//////////////////////////////////////////////////////////
//									//
//	AnnularDetector					//
//									//
//
//Some description of this very useful class,
//its properties and a short example how to
//use it.
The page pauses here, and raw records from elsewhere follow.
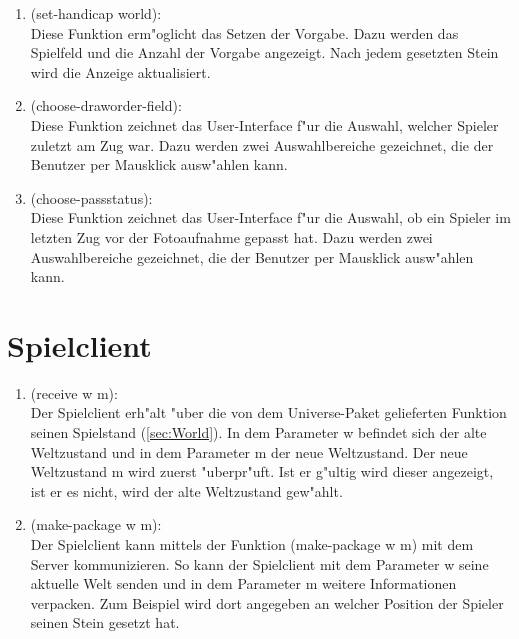 \documentclass[a4paper]{scrreprt}
\begin{document}
\begin{enumerate}
\item (set-handicap world):\\
Diese Funktion erm"oglicht das Setzen der Vorgabe. Dazu werden das Spielfeld und die Anzahl der Vorgabe angezeigt. Nach jedem gesetzten Stein wird die Anzeige aktualisiert.

\item (choose-draworder-field):\\
Diese Funktion zeichnet das User-Interface f"ur die Auswahl, welcher Spieler zuletzt am Zug war. Dazu werden zwei Auswahlbereiche gezeichnet, die der Benutzer per Mausklick ausw"ahlen kann.

\item (choose-passstatus):\\
Diese Funktion zeichnet das User-Interface f"ur die Auswahl, ob ein Spieler im letzten Zug vor der Fotoaufnahme gepasst hat. Dazu werden zwei Auswahlbereiche gezeichnet, die der Benutzer per Mausklick ausw"ahlen kann.
\end{enumerate}

\section{Spielclient}

\begin{enumerate}
\item (receive w m):\\
Der Spielclient erh"alt "uber die von dem Universe-Paket gelieferten Funktion seinen Spielstand (\ref{sec:World}). In dem Parameter w befindet sich der alte Weltzustand und in dem Parameter m der neue Weltzustand. Der neue Weltzustand m wird zuerst "uberpr"uft. Ist er g"ultig wird dieser angezeigt, ist er es nicht, wird der alte Weltzustand gew"ahlt.

\item (make-package w m):\\
Der Spielclient kann mittels der Funktion (make-package w m) mit dem Server kommunizieren. So kann der Spielclient mit dem Parameter w seine aktuelle Welt senden und in dem Parameter m weitere Informationen verpacken. Zum Beispiel wird dort angegeben an welcher Position der Spieler seinen Stein gesetzt hat.

\end{enumerate}
\end{document}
This text may be partly used in
//PhD thesis.
//
//Description of the detector itself.
//
//														//
//////////////////////////////////////////////////////////

#include "AnnularDetector.h"

ClassImp(AnnularDetector);

TRandom3 AnnularDetector::ranTheta(1);
TRandom3 AnnularDetector::ranPhi(1);


AnnularDetector::AnnularDetector()
{
}

AnnularDetector::~AnnularDetector()
{
}

Int_t AnnularDetector::GetChMultiplicity(Bool_t sec)
{
	//Calculate the number of strips which detected signal in one event
	Int_t mult = 0;

	if (sec == 1) {
		for (Int_t i = 0; i < 32; i++) {
			if (fChSec[i] != 0) { mult++; }
		}
	}
	else {
		for (Int_t i = 0; i < 32; i++) {
			if (fChRing[i] != 0) { mult++; }
		}
	}

	return mult;
}

Int_t AnnularDetector::GetEMultiplicity(Bool_t sec)
{
	//Calculate the number of strips which detected signal over particular energy threshold in one event
	Int_t mult = 0;

	if (sec == 1) {
		for (Int_t i = 0; i < 32; i++) {
			if (fESec[i] > 0) { mult++; }
		}
	}
	else {
		for (Int_t i = 0; i < 32; i++) {
			if (fERing[i] > 0) { mult++; }
		}
	}

	return mult;
}

Int_t AnnularDetector::Reset()
{
	//Reset variables with energy and angle information

	for (Int_t i = 0; i < 32; i++) {
		fChRing[i] = 0;
		fChSec[i] = 0;
		fERing[i] = 0.;
		fESec[i] = 0.;
	}

	fMultChRing = 0;
	fMultChSec = 0;
	fMultERing = 0;
	fMultESec = 0;

	return 0;
}

Int_t AnnularDetector::FindSec()
{
	//Find first sector where E != 0

	Int_t i = 0;

	for (i = 0; i < fSecNumber; i++) {
		if (fESec[i] > 0.) { break; }
	}

	if (i == fSecNumber) {
		return (-1);
	}

	return i;
}

Int_t AnnularDetector::FindRing()
{
	//Find first ring where E != 0


	if (fDSD == kFALSE) { Warning("FindRing", "May not be used for this detector (SSD)"); }

	Int_t i = 0;

	for (i = 0; i < fRingsNumber; i++) {
		if (fERing[i] > 0.) { break; }
	}

	if (i == fRingsNumber) {
		return -1;
	}

	return i;
}

Double_t AnnularDetector::GetTheta(Int_t ring)
{
	//Get the angle theta in radians which was measured in the ring.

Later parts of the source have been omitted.